_Work to be completed_:
Among the lines of the data, copy those that hold "void".
※ ※ ※
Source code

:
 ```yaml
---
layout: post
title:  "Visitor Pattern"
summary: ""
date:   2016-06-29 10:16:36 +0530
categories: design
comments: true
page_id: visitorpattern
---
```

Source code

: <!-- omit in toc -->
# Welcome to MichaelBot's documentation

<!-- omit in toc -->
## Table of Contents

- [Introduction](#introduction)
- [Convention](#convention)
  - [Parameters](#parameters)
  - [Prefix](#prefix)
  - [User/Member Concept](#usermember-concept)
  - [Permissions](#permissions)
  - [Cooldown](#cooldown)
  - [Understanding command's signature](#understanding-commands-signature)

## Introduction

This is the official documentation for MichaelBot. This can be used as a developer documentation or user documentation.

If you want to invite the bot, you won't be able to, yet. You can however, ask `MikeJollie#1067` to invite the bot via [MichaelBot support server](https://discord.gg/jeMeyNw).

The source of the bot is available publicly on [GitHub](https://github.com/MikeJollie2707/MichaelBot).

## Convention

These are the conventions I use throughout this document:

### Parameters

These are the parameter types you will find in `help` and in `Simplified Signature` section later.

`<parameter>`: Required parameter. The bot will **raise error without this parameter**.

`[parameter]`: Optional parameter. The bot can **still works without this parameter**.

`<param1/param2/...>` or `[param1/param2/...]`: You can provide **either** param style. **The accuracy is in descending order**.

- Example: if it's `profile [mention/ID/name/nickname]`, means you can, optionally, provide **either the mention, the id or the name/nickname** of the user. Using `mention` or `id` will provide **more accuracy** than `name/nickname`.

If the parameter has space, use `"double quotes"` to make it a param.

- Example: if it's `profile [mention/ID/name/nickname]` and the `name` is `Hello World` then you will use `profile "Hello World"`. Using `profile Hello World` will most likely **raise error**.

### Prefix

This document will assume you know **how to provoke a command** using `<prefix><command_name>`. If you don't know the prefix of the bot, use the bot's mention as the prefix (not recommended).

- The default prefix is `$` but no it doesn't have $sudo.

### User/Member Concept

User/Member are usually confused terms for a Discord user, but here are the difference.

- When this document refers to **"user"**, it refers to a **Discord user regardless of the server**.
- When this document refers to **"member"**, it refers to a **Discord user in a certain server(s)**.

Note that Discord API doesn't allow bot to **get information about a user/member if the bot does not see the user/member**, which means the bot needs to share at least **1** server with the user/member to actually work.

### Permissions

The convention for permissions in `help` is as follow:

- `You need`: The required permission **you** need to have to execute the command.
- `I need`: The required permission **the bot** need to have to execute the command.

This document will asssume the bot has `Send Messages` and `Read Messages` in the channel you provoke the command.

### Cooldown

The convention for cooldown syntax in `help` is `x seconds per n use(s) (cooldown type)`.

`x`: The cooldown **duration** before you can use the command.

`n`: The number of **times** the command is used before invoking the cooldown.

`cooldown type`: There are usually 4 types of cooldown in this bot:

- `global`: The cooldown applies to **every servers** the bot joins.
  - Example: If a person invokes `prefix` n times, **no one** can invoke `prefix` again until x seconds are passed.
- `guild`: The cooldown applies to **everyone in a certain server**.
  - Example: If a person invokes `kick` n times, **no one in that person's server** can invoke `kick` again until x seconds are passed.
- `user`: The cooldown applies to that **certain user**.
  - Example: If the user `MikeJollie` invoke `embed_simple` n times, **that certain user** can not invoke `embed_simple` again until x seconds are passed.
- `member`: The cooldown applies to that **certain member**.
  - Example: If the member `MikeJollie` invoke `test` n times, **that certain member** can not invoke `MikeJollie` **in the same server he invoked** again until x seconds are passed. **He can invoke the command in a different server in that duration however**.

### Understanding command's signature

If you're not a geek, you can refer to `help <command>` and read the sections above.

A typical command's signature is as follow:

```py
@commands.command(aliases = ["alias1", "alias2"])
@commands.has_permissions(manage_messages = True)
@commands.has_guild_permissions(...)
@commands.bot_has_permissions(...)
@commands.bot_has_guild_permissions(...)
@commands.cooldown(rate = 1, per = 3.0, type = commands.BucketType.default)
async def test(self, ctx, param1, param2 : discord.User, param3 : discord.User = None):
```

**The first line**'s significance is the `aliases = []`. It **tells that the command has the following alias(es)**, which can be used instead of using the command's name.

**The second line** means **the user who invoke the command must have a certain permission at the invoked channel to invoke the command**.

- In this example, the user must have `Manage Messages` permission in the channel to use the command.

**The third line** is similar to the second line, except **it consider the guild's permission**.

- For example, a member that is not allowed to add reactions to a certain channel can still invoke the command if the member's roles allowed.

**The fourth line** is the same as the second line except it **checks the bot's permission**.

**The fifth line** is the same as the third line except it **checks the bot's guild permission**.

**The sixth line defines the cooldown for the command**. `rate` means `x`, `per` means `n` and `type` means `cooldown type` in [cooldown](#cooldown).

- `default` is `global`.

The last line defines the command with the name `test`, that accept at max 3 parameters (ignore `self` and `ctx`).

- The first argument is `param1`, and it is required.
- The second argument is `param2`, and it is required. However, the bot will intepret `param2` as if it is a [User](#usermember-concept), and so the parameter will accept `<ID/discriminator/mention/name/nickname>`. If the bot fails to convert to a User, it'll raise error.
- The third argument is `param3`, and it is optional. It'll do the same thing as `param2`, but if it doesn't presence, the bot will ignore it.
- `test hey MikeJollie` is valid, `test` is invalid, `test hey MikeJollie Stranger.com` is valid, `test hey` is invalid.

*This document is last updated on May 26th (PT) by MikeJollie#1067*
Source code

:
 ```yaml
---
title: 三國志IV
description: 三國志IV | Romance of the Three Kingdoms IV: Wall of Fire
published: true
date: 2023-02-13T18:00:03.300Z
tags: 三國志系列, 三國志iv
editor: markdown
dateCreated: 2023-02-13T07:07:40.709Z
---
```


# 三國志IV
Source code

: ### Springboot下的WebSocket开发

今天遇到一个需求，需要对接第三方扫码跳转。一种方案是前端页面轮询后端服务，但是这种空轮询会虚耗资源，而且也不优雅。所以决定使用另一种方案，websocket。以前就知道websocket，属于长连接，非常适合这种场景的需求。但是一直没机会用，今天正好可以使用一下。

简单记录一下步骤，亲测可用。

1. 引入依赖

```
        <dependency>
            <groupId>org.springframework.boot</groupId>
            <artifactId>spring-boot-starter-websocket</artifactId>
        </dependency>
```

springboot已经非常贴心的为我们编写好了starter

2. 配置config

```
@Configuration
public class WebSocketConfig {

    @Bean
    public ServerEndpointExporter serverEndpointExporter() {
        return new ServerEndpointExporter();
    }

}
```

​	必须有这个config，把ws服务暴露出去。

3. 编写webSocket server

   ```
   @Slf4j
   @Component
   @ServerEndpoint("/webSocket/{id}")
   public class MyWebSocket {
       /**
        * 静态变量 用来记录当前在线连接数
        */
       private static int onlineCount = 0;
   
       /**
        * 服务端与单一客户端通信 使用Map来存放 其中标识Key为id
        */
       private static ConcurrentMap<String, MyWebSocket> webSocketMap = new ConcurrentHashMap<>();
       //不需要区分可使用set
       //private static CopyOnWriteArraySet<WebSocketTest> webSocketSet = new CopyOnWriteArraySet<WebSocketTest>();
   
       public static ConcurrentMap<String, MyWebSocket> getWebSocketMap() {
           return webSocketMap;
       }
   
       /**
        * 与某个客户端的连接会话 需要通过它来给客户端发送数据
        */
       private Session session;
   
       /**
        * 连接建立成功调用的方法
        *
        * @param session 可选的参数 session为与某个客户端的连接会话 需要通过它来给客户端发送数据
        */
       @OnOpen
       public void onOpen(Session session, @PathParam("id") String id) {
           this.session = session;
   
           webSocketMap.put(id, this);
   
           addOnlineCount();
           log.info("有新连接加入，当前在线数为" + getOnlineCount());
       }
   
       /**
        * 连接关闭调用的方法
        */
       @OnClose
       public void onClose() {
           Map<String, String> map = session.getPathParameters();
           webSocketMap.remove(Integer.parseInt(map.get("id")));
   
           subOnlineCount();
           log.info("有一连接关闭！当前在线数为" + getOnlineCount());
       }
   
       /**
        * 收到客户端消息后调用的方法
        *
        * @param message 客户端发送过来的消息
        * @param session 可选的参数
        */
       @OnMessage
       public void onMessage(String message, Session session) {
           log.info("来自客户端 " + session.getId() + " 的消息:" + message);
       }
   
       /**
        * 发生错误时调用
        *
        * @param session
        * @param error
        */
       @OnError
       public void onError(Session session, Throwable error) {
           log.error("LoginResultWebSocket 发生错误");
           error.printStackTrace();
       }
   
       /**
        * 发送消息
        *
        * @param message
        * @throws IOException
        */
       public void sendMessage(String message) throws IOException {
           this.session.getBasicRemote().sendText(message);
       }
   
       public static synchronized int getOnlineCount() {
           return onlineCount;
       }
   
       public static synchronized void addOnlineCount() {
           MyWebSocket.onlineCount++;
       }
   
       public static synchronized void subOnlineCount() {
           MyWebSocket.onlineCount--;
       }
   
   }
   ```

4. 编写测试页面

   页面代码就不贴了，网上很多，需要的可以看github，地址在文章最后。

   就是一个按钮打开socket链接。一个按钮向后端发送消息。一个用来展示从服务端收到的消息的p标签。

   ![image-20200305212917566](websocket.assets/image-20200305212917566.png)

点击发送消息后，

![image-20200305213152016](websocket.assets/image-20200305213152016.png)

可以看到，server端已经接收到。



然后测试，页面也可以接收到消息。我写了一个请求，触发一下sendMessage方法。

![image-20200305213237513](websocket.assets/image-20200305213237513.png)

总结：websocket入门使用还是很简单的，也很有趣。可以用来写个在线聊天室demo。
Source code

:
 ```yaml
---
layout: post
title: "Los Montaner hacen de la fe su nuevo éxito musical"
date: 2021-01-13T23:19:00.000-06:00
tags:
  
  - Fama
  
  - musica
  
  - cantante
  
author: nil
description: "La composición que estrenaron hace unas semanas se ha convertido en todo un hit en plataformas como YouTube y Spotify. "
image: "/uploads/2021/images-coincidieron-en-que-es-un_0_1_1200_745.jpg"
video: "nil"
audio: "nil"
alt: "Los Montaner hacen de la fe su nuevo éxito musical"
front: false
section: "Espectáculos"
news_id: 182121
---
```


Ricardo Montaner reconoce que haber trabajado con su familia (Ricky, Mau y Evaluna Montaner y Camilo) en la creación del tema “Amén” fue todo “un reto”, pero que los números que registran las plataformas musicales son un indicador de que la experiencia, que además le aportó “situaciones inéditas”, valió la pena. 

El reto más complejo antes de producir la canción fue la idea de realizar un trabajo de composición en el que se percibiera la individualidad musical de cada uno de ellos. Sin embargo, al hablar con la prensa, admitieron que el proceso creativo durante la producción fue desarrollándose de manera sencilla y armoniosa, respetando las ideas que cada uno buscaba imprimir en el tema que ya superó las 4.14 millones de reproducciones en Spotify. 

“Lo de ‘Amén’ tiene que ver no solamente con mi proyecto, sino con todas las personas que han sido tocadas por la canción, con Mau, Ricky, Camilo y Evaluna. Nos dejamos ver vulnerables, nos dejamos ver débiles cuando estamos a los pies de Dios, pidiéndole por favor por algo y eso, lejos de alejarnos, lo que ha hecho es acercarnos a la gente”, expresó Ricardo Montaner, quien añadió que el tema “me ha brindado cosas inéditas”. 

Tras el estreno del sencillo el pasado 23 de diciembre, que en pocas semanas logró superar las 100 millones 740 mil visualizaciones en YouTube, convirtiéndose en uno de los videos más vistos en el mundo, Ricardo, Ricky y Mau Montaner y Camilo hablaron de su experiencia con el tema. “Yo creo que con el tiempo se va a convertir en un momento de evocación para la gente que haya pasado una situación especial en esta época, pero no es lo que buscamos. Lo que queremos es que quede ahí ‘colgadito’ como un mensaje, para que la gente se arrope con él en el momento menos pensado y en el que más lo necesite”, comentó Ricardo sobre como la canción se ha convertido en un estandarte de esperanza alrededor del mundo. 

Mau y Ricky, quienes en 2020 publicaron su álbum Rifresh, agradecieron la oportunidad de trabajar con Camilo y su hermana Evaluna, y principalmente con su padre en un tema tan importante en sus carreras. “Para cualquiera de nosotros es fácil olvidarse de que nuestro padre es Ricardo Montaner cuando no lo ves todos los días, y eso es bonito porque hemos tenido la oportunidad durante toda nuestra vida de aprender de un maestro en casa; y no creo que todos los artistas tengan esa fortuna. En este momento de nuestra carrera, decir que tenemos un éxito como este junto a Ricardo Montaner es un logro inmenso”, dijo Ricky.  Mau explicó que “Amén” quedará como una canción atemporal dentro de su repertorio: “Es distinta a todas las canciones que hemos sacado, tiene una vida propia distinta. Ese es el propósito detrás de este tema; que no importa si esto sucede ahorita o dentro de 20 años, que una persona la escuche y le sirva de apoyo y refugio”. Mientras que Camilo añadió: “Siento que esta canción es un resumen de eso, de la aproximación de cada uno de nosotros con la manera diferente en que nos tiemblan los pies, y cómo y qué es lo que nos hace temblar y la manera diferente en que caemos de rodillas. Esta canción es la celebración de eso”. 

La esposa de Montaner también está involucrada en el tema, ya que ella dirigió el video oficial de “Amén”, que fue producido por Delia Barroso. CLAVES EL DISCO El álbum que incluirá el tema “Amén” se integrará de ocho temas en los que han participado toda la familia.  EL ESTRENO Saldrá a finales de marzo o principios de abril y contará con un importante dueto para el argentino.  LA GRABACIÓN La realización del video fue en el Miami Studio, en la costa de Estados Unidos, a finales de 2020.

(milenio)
※ ※ ※
_Exercise output_:
       public void onOpen(Session session, @PathParam("id") String id) {
       public void onClose() {
       public void onMessage(String message, Session session) {
       public void onError(Session session, Throwable error) {
       public void sendMessage(String message) throws IOException {
       public static synchronized void addOnlineCount() {
       public static synchronized void subOnlineCount() {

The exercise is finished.